Abstract

We have examined the effects of recombinant human interleukin-11 (rhIL- 11) on the recovery of peripheral blood cell counts and proliferation of progenitors and hematopoietic stem cells (day 12 colony-forming units-spleen-CFU-S12) in vivo using a mouse bone marrow (BM) and spleen cell transplantation model. Recovery of leukocytes was accelerated in animals receiving daily administration of rhIL-11 (100 micrograms/kg/d) and reached normal levels by day 14 posttransplantation. This increased total leukocyte count reflected mainly an increase in neutrophils. Neutropenia (absolute neutrophil count [ANC] < 1,500) was present in control transplant mice for 14 to 15 days, while in the rhIL-11-treated group, neutrophils recovered to normal by days 8 to 10 and continued to increase until day 19. Animals treated with rhIL-11 had only 1 day with ANC demonstrated < 500. Correspondingly, rhIL-11 treatment increased granulocyte-macrophage progenitors (CFU-GM) derived from both spleen and BM cells.
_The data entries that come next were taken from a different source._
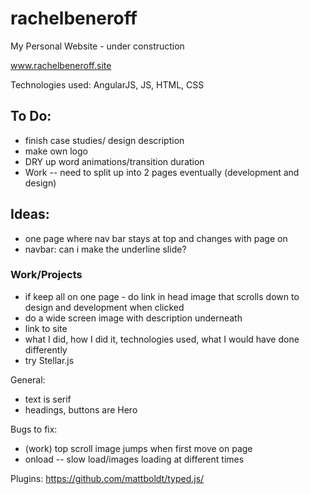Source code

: # rachelbeneroff
My Personal Website - under construction

www.rachelbeneroff.site

Technologies used: AngularJS, JS, HTML, CSS

## To Do:
- finish case studies/ design description
- make own logo
- DRY up word animations/transition duration
- Work -- need to split up into 2 pages eventually (development and design)

## Ideas:
- one page where nav bar stays at top and changes with page on
- navbar: can i make the underline slide?

### Work/Projects
- if keep all on one page - do link in head image that scrolls down to design and development when clicked
- do a wide screen image with description underneath
- link to site
- what I did, how I did it, technologies used, what I would have done differently
- try Stellar.js

General:
- text is serif
- headings, buttons are Hero

Bugs to fix:
- (work) top scroll image jumps when first move on page
- onload -- slow load/images loading at different times

Plugins:
https://github.com/mattboldt/typed.js/
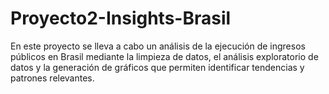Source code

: # Proyecto2-Insights-Brasil
En este proyecto se lleva a cabo un análisis de la ejecución de ingresos públicos en Brasil mediante la limpieza de datos, el análisis exploratorio de datos y la generación de gráficos que permiten identificar tendencias y patrones relevantes.
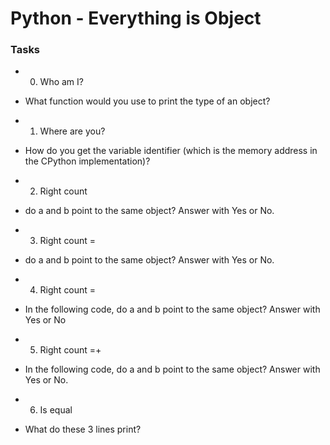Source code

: # Python - Everything is Object

### Tasks
* 0. Who am I?
* What function would you use to print the type of an object?

* 1. Where are you?
* How do you get the variable identifier (which is the memory address in the CPython implementation)?

* 2. Right count
* do a and b point to the same object? Answer with Yes or No.

* 3. Right count =
* do a and b point to the same object? Answer with Yes or No.

* 4. Right count =
* In the following code, do a and b point to the same object? Answer with Yes or No

* 5. Right count =+
* In the following code, do a and b point to the same object? Answer with Yes or No.

* 6. Is equal
* What do these 3 lines print?
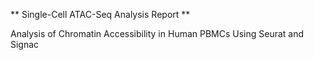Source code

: ** Single-Cell ATAC-Seq Analysis Report ** 

Analysis of Chromatin Accessibility in Human PBMCs Using Seurat and Signac
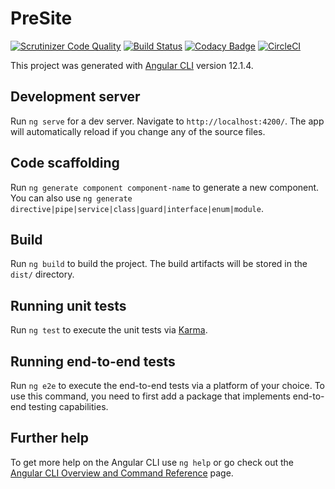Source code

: # PreSite

[![Scrutinizer Code Quality](https://scrutinizer-ci.com/g/Franckeddy/Pre-Site/badges/quality-score.png?b=develop)](https://scrutinizer-ci.com/g/Franckeddy/Pre-Site/?branch=develop)  [![Build Status](https://scrutinizer-ci.com/g/Franckeddy/Pre-Site/badges/build.png?b=develop)](https://scrutinizer-ci.com/g/Franckeddy/Pre-Site/build-status/develop) [![Codacy Badge](https://app.codacy.com/project/badge/Grade/e88967a6e3e641c985616fa8eab25053)](https://www.codacy.com/gh/Franckeddy/Pre-Site/dashboard?utm_source=github.com&amp;utm_medium=referral&amp;utm_content=Franckeddy/Pre-Site&amp;utm_campaign=Badge_Grade) [![CircleCI](https://circleci.com/gh/Franckeddy/Pre-Site/tree/develop.svg?style=svg)](https://circleci.com/gh/Franckeddy/Pre-Site/tree/develop)

This project was generated with [Angular CLI](https://github.com/angular/angular-cli) version 12.1.4.

## Development server

Run `ng serve` for a dev server. Navigate to `http://localhost:4200/`. The app will automatically reload if you change any of the source files.

## Code scaffolding

Run `ng generate component component-name` to generate a new component. You can also use `ng generate directive|pipe|service|class|guard|interface|enum|module`.

## Build

Run `ng build` to build the project. The build artifacts will be stored in the `dist/` directory.

## Running unit tests

Run `ng test` to execute the unit tests via [Karma](https://karma-runner.github.io).

## Running end-to-end tests

Run `ng e2e` to execute the end-to-end tests via a platform of your choice. To use this command, you need to first add a package that implements end-to-end testing capabilities.

## Further help

To get more help on the Angular CLI use `ng help` or go check out the [Angular CLI Overview and Command Reference](https://angular.io/cli) page.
Higher doses of IL-11 increased CFU-GM nearly threefold and CFU-Mix fourfold to fivefold, while increasing burst-forming units- erythroid to a lesser degree. BM and spleen cellularity were both increased in IL-11-treated mice, but no increase in CFU-S12 was noted. In addition, in vivo daily administration of IL-11 increased peripheral platelet counts by threefold over control transplant mice at day 10 posttransplantation during the post-irradiation platelet nadir. Further treatment led to platelet counts higher than normal 18 days posttransplantation when control animals had just attained normal platelet counts. IL-11 can accelerate the recovery of the peripheral blood leukocytes, mainly neutrophils, and platelets in transplant mice, effects that may be clinically useful in future applications for BM transplantation and chemotherapy-related cytopenias.